The sound of "banging" coming from a parked car in a hotel parking lot led to a shocking discovery the morning after a wallaby was hit by an oblivious driver.
Hiding behind the grille at the front of the vehicle was the two-year-old joey named Annie, who'd tragically become stuck inside upon impact and unknowingly left there overnight.
It was a "miracle" she survived, Wildcare Inc rescuer Kristie Argall told Yahoo News Australia. "We couldn't believe it," she said.
"It doesn't happen as often with macropods; it is more common with birds as they are smaller. It looks like she's gone in head first and then the grille has collapsed in on itself," she explained.

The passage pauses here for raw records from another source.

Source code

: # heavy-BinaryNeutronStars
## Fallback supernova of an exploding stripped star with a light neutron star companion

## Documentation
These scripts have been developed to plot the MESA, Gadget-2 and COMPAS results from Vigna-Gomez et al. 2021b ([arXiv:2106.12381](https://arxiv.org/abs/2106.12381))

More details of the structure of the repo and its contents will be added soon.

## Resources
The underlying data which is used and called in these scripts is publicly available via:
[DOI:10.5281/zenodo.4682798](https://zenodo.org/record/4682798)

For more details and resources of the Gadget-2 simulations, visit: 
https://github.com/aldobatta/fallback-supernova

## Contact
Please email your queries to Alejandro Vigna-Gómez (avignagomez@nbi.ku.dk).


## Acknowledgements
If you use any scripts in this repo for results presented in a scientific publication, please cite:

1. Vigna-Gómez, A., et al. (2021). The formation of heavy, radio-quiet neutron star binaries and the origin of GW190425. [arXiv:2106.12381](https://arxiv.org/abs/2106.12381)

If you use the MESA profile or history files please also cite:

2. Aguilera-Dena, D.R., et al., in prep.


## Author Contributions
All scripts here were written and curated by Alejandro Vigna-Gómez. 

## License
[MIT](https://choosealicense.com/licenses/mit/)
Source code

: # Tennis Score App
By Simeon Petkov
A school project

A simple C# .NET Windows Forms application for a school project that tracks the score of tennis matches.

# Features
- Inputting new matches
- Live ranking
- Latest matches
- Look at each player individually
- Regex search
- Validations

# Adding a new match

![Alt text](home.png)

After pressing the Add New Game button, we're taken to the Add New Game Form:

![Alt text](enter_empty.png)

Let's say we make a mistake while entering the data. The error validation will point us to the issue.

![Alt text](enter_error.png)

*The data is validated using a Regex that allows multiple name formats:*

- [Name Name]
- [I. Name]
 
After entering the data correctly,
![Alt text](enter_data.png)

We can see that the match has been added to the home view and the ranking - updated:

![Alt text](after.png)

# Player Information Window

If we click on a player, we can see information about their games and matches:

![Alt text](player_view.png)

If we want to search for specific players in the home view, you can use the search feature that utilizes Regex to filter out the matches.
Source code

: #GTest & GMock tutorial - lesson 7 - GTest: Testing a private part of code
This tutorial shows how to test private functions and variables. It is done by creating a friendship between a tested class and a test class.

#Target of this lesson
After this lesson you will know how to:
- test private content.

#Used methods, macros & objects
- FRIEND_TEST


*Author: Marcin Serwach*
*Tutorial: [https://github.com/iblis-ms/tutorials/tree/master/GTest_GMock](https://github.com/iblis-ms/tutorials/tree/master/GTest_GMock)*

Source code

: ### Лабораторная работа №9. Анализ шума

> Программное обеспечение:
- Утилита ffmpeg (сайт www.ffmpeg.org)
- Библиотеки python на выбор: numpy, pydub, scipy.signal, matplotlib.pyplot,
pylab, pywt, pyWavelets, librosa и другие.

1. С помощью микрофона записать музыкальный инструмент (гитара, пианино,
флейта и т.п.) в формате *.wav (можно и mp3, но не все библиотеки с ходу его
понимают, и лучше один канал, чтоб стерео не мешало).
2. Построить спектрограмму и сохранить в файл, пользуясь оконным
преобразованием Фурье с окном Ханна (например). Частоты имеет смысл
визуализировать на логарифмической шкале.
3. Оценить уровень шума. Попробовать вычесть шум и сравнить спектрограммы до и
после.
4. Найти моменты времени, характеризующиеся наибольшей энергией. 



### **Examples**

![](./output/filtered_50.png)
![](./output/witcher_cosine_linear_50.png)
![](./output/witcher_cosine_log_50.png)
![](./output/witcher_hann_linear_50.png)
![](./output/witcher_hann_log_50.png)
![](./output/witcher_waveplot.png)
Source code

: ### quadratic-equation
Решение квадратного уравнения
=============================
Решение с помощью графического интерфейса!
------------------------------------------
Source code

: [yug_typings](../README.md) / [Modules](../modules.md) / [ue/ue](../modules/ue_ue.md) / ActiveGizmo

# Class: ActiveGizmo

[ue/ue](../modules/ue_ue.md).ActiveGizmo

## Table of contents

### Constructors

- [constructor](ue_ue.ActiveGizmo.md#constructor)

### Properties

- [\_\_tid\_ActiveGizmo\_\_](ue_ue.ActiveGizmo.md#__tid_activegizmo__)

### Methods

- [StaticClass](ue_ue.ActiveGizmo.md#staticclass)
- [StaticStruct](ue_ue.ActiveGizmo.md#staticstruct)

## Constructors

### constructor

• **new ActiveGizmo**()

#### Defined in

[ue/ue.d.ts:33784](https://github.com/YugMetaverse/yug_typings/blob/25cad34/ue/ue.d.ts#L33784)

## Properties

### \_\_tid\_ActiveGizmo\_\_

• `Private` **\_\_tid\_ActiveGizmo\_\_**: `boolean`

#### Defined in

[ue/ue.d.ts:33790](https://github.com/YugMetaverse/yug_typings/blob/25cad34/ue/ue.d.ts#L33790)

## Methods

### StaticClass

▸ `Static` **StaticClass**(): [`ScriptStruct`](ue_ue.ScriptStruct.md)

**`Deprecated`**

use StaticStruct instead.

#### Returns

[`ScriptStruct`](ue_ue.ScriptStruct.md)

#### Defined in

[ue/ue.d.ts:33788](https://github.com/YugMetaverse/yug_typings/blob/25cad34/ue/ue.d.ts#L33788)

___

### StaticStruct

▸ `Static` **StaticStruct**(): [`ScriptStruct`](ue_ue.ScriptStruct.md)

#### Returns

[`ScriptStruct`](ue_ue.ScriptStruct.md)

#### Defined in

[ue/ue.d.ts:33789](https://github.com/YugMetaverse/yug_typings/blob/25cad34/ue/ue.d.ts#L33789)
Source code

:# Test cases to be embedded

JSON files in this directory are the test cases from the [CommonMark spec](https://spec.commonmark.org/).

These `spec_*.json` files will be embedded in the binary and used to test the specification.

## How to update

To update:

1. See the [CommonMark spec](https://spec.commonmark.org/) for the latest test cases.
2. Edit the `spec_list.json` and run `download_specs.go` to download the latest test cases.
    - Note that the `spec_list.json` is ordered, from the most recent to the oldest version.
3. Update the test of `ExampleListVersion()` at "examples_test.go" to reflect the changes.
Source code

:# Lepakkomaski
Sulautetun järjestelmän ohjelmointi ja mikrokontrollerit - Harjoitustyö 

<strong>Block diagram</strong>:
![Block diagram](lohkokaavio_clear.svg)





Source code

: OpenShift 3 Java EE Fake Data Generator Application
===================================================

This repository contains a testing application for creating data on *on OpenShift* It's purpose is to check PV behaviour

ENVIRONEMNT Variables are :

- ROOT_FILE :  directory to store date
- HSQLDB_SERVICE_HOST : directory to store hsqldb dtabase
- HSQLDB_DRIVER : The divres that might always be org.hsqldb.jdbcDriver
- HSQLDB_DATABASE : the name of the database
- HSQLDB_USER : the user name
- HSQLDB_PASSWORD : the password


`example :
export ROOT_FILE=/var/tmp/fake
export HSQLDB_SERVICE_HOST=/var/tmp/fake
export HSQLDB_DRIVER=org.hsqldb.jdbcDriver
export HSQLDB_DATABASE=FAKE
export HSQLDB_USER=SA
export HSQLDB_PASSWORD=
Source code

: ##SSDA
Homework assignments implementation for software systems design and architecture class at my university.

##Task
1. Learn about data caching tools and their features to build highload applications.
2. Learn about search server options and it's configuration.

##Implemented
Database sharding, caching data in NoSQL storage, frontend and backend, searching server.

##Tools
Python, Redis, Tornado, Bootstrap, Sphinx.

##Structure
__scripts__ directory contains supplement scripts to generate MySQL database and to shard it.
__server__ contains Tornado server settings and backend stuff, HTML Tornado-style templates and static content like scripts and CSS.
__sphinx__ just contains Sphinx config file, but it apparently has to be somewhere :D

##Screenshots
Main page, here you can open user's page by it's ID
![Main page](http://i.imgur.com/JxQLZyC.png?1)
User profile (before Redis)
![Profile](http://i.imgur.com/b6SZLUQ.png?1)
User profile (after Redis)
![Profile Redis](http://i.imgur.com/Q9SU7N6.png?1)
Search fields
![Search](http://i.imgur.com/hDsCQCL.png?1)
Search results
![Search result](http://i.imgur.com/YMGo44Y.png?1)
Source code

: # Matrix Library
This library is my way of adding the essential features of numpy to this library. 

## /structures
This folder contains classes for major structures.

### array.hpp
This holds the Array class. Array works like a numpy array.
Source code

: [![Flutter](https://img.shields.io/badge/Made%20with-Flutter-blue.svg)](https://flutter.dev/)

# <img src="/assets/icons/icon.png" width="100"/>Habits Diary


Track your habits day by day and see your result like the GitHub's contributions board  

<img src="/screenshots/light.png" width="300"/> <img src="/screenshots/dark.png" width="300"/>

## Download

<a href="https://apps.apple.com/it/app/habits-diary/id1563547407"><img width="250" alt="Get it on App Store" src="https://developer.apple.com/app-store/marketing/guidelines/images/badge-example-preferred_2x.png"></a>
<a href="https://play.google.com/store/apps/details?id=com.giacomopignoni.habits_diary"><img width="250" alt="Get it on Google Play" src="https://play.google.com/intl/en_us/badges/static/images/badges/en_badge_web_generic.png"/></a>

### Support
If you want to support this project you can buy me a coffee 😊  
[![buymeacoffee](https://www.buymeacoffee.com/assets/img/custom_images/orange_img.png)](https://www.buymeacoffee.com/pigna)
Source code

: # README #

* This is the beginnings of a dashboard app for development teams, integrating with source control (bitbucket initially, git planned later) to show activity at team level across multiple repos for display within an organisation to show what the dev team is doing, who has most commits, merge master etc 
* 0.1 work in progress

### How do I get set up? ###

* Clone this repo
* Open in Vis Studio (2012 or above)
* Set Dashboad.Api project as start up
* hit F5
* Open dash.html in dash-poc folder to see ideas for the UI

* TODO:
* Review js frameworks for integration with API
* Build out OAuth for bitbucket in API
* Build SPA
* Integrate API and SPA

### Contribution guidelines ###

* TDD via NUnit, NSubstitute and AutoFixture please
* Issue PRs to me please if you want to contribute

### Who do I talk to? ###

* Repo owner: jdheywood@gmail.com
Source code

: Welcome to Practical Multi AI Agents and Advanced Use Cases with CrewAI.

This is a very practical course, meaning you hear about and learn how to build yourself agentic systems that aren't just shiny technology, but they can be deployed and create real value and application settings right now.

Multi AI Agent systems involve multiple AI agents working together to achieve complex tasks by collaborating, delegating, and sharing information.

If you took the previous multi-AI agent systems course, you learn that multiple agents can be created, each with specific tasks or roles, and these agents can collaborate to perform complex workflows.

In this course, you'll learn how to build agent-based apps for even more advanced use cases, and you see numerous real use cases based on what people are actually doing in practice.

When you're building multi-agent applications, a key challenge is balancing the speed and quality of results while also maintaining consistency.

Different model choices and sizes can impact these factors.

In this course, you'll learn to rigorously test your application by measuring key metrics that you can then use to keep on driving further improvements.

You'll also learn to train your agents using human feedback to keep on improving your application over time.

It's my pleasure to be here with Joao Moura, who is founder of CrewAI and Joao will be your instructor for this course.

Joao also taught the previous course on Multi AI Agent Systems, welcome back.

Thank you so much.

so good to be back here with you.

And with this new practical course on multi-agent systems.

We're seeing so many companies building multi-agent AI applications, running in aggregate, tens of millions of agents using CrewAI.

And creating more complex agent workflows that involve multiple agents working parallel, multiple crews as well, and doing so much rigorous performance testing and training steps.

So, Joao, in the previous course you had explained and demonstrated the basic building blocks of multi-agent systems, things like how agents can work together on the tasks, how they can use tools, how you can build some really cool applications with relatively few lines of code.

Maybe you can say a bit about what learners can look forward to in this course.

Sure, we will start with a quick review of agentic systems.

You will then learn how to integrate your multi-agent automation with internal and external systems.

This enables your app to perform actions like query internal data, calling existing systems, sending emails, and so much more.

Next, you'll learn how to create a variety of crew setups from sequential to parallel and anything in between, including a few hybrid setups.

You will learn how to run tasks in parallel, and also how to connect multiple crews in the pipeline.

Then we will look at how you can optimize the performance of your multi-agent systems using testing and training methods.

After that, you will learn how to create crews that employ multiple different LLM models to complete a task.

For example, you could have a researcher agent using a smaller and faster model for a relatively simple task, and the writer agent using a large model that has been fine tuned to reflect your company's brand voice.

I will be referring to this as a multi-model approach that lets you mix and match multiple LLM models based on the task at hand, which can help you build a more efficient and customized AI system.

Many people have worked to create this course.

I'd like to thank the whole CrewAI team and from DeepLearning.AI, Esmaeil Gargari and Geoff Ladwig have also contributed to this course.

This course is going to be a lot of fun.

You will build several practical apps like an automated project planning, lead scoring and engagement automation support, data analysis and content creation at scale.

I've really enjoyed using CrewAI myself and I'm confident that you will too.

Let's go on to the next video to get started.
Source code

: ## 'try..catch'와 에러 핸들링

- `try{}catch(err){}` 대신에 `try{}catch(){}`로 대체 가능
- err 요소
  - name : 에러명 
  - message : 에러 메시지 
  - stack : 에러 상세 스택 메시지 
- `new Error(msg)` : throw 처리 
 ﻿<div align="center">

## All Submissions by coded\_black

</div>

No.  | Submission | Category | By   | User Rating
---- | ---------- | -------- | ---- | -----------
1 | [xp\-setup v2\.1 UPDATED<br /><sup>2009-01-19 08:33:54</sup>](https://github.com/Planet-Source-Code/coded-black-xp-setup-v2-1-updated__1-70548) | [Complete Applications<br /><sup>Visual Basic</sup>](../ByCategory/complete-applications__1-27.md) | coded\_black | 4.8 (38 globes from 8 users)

Rescuers prepared for severe injuries
Guests at the Beagle Motor Inn in Katherine, Northern Territory heard the banging before noticing the joey. It's believed the driver accidentally hit her along the Stuart Highway on his way to the hotel but "didn't even notice her in there".
"[The guests] wanted to help her and tried for over an hour to get her out. I think they had to pull the whole grille off," said Kristie who was notified by text. However, stuck some 317km away in Darwin, she said she was "really worried" so she sent another carer, Jenny, to the rescue.
"I said 'I don't know the extent of these injuries, this could be really bad'. I was expecting both her legs to be broken, really badly broken," she explained. "I said to Jen, 'it's probably not going to be a nice scene'".
Joey released back into the wild
Somehow Annie managed not to have any "visible breaks". "She just had localised swelling on her face" and was in "severe shock," Kristie said.
Kristie, who's been with Wildcare for about four years, took her in to monitor her before eventually releasing her back into the wild on a property in Katherine where other wallabies roam.
"It was just the absolute best feeling ever," the wildlife carer said, watching Annie hop away into the bushes. "We released her on a property that belongs to one of our carers, Maria. I was in tears watching her go, we were both overwhelmed with happiness that she’d made it".
'Always stop and check'
"My advice to everyone would be if you hit anything, stop and check and have a really decent check of your car," Kristie said. "Then give your wildlife rescue a ring and we can walk you through the steps of what to do".
If in this situation it were a "big male" and not a "sweet" little female like Annie, "it could be dangerous" Kristie warned. "If it is too dangerous, we'll get a career out that's trained to deal with that sort of situation," she said.